The elections for the Board of Directors will be held in December if necessary. Only those members whose dues have been paid on or before the annual/nominating meeting will be eligible to vote. Ballots shall be numbered, distributed and checked according to the current membership list. Arrangements will be made for absentee ballots.  Elections shall be conducted per the then current Nomination/Elections Procedure (See separate document)

SECTION 2.  A special meeting of the Congregation members for any purpose can be called by the President, the Board of Directors by a majority vote, or by petition of no less than one-third (1/3) of members of the Congregation that are entitled to vote at such meetings.

SECTION 3.  The Board of Directors may designate any place for any regular, annual or special meeting called by the Board of Directors.

SECTION 4.  NOTICE OF MEETINGS.  Maximum effort will be made to notify all Congregation members no less than three (3) days prior to said meeting via, phone message, e-mail and postal mail when necessary. If mailed, such notice shall be deemed to be delivered when deposited in the United States mail, addressed to the members at the addresses as they appear on the records of the Congregation, with postage prepaid.

SECTION 5. QUORUM.   A defined quorum is necessary to conduct the business of the Congregation at any Congregational meetings. The quorum will be defined by the number of current Congregational members in attendance after prescribed notification procedures have been implemented.  Because this quorum may represent a fraction of the total eligible attendees, any action by those in attendance will require a majority vote, unless less than ten percent (10%) of current members are present in which case a sixty percent (60%) majority vote will be required. 

ARTICLE VI

COMMITTEES

SECTION 1.  STANDING COMMITTEES.  The President shall assign a chairperson for the following standing committees and liaisons each year: bereavement, ritual, chapel Board, caring, The Shpiel, inter-faith council dialogue with the Sun Lakes United Methodist Church, financial review, public relations and education.

SECTION 2.  AD HOC.  The President shall create ad hoc committees and appoint chairpersons when deemed necessary.

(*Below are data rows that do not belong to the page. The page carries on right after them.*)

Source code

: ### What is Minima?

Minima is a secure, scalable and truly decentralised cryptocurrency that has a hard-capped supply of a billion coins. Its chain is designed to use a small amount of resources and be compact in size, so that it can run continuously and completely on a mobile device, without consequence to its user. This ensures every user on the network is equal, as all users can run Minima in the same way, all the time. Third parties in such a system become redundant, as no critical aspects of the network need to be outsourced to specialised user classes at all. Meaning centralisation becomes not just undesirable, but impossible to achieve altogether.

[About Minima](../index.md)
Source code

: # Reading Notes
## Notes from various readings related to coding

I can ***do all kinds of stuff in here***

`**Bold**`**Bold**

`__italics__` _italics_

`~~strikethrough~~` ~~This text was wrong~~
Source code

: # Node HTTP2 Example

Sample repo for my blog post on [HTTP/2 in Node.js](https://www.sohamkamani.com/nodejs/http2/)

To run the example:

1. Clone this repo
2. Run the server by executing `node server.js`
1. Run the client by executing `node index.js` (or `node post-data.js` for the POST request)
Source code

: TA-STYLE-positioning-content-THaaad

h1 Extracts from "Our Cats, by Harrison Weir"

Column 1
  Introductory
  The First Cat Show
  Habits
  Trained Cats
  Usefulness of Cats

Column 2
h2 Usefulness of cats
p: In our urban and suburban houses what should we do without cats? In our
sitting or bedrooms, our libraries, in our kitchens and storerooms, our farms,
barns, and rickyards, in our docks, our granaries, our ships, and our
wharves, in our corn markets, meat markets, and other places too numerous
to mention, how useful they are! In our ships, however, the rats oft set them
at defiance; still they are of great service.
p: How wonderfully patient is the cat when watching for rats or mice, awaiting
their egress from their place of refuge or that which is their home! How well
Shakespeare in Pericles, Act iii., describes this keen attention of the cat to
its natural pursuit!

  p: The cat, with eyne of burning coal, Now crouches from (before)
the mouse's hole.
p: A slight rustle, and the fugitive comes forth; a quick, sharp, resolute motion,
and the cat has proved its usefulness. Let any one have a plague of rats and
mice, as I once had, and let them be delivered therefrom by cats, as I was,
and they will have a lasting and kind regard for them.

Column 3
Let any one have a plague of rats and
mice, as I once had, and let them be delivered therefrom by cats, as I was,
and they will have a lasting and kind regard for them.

SECTION 3.  The nominating chairperson shall appoint four (4) non Board members from the Congregation to serve on the nominating committee. The chairperson shall not vote except in case of a tie. The chairperson of the nominating committee will present the committee members to the Board of Directors at the regular Board meeting in May. The number of the candidates will match the number of openings on the Board. The nominations/elections process will be conducted in accordance with the then current Nomination/Elections Procedure (See separate document)

SECTION 4.  Any financial or other commitments proposed to carry out the work of any committee must be reviewed and approved by the Board of Directors.  Disagreements within the committees will be resolved by the Board of Directors.

 

ARTICLE VII

INDEMNIFICATION

The Corporation shall indemnify any Director or officer, or former Director or officer of the Corporation against reasonable expenses, including attorney’s fees, actually and necessarily incurred by him or her in connection with the defense of any civil, criminal or administrative action, suit or proceeding in which he or she is made a party or with which he or she is threatened by reason of being or having been or because of any act as such Director or officer, within the course of his or her duties, except in relation to matters as to which he or she shall be adjudged in such action, suit or proceeding to be liable for negligence or misconduct in the performance of his or her duties.  The Corporation may also reimburse to any Director or officer the reasonable costs of settlement of any such action, suit or proceeding, if it shall be found by a majority of a committee composed of Directors not involved in the matter in controversy (whether or not a quorum) that it was to the interests of the Corporation that such settlement be made and that such Director or officer was not guilty of negligence or misconduct.

ARTICLE VIII

FISCAL YEAR

The fiscal year of the Corporation shall begin on the first (1st) day of September in each year through August thirty–first (31st) of the following year.

ARTICLE IX

INFORMAL ACTION BY MEMBER AND DIRECTORS

Any corporate action may be taken without a meeting if a consent setting forth the action so taken shall be signed or officially agreed upon by the necessary majority of members or Directors entitled to vote with respect to the subject matter thereof.

ARTICLE X

CONTRACTS, LOANS, CHECKS AND DEPOSITS

SECTION 1.  CONTRACTS.  The Board of Directors may authorize any officer or officers, agent or agents to enter into any contract or execute and deliver any instrument in the name of and on behalf of the Corporation and such authority may be general or confined to specific instances.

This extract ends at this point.